Take the data below and copy exactly the lines starting at the one with "create_timestamp: the file" and finishing at the one with "crc32: the crc32 signature of the file", both included.
[Data for this exercise Boundary: Start]
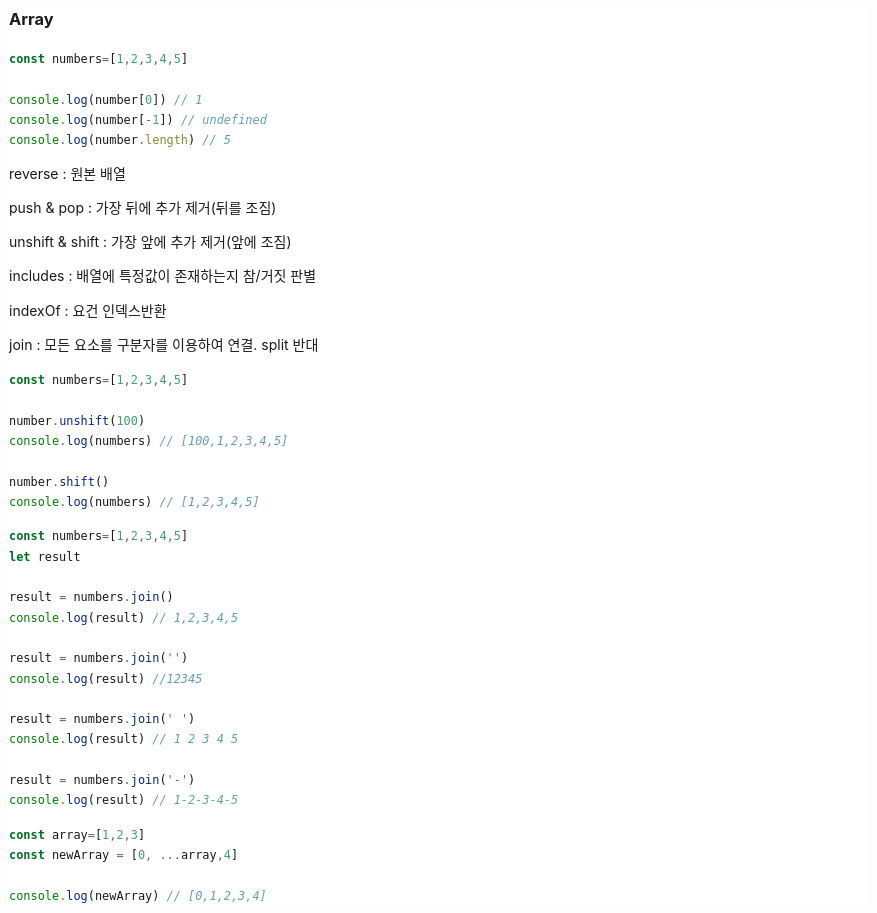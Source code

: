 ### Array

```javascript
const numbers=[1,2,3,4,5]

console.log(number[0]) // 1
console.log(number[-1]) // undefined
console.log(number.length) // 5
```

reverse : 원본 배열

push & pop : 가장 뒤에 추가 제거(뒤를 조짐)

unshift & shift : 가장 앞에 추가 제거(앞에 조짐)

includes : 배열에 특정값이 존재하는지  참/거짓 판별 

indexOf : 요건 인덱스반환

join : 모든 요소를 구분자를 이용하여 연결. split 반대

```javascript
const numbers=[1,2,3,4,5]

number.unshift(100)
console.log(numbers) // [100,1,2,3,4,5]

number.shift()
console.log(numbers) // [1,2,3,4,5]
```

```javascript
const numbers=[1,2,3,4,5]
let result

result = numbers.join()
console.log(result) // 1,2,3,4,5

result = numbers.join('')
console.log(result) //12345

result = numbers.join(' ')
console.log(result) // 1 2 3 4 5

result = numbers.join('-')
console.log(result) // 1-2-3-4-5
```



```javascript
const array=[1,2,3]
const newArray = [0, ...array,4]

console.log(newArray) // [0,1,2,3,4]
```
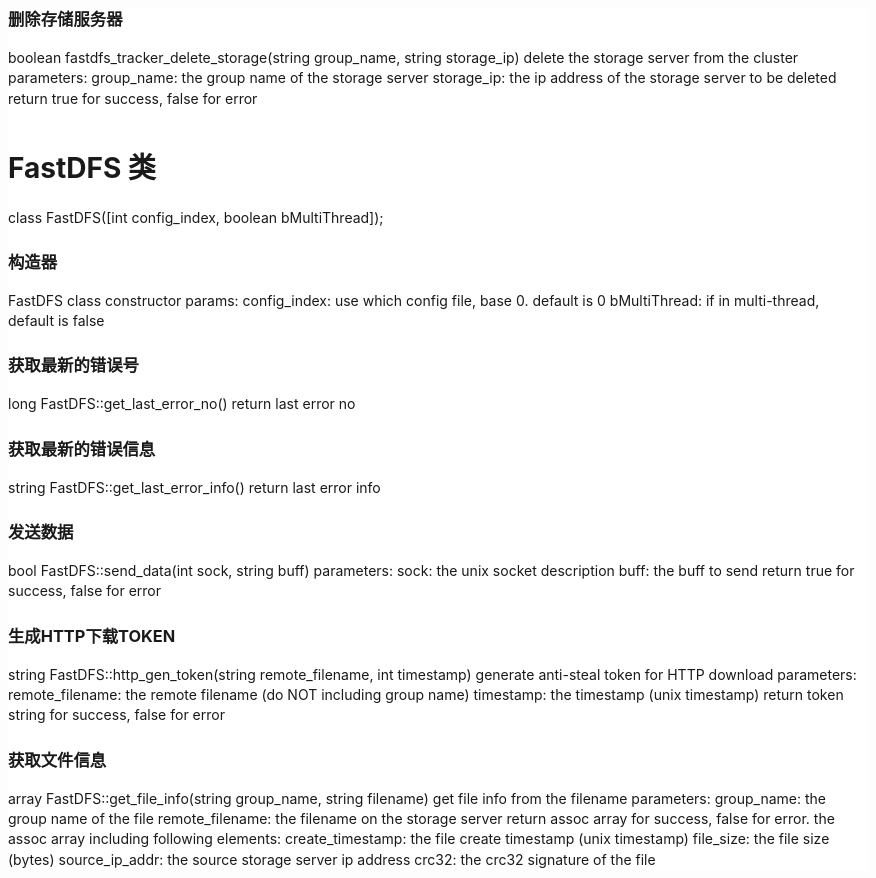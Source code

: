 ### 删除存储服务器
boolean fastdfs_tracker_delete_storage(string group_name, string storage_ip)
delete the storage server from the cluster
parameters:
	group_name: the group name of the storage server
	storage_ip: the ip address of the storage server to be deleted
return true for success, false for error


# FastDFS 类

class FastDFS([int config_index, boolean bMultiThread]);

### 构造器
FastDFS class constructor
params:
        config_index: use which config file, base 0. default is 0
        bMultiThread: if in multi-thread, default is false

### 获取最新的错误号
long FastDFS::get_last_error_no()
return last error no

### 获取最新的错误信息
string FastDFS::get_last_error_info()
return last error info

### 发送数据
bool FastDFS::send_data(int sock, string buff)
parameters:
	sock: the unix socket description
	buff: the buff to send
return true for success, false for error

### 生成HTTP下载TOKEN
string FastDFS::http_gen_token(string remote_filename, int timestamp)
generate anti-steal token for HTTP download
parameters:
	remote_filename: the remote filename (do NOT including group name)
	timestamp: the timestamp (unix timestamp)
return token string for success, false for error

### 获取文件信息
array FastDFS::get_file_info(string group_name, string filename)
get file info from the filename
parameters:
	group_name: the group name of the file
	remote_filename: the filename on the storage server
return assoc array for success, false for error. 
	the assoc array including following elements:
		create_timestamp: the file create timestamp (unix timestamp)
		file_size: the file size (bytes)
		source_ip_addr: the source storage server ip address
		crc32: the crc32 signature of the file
[Data for this exercise Boundary: End]
[Data for this exercise Boundary: Start]
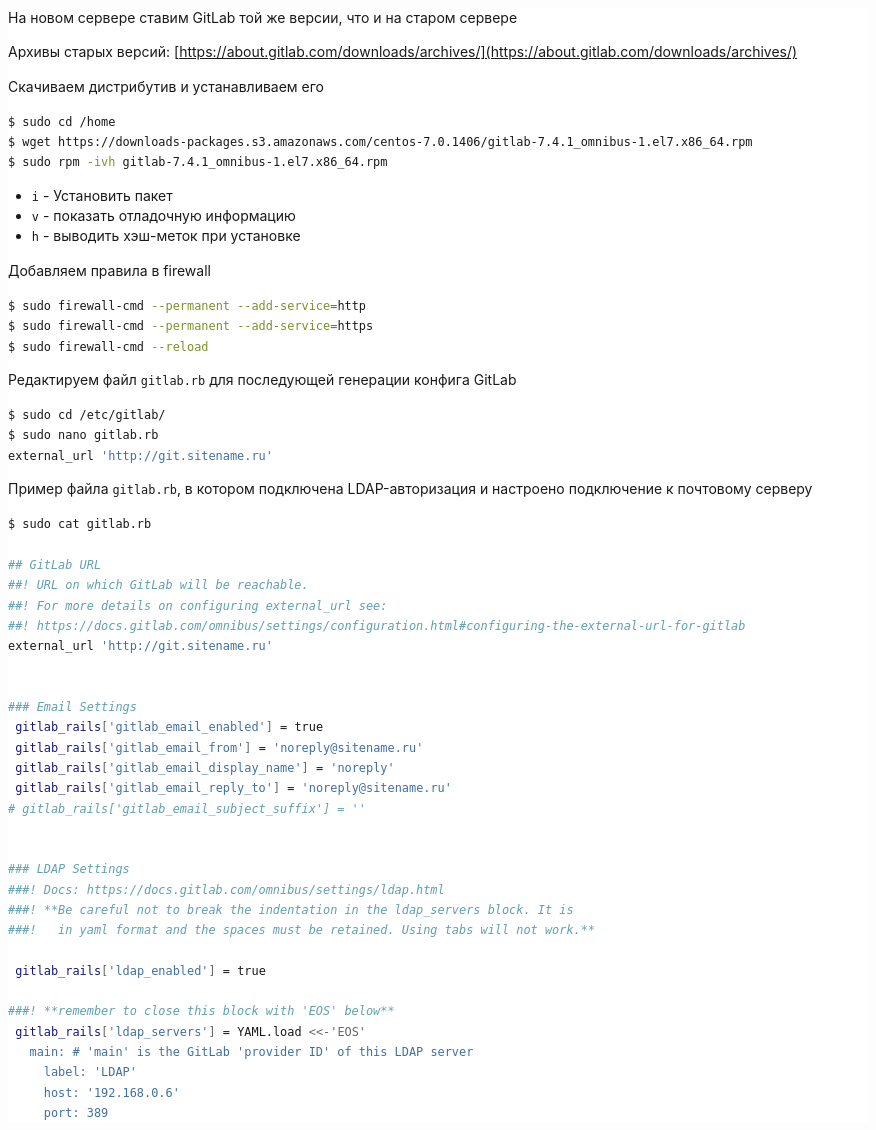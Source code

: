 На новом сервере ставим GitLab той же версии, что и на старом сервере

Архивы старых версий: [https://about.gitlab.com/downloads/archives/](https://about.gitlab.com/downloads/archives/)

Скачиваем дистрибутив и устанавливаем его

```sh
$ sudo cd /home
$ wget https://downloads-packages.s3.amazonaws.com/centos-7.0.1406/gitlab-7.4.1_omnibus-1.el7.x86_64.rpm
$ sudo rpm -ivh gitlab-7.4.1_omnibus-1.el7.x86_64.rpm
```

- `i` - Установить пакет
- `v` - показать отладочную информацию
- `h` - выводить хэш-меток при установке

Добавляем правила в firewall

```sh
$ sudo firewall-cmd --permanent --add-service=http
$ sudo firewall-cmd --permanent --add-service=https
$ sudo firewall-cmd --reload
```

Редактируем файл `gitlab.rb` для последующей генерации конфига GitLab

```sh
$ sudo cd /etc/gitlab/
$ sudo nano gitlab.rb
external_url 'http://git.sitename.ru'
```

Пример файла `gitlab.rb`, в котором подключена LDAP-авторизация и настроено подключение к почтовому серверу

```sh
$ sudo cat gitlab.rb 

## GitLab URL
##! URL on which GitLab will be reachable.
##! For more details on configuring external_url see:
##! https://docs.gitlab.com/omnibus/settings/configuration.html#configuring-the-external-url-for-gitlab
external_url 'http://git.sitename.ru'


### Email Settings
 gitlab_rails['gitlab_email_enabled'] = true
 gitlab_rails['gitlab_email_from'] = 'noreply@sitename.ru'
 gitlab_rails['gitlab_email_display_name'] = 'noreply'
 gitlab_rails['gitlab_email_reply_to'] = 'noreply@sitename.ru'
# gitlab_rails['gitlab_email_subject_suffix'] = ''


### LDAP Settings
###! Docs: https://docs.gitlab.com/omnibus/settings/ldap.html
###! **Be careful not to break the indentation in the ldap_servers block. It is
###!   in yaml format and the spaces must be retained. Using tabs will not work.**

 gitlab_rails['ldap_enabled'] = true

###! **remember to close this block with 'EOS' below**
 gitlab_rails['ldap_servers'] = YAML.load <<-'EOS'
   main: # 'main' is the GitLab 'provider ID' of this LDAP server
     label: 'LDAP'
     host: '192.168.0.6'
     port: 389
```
[Data for this exercise Boundary: End]
> [Result of the exercise]
		create_timestamp: the file create timestamp (unix timestamp)
		file_size: the file size (bytes)
		source_ip_addr: the source storage server ip address
		crc32: the crc32 signature of the file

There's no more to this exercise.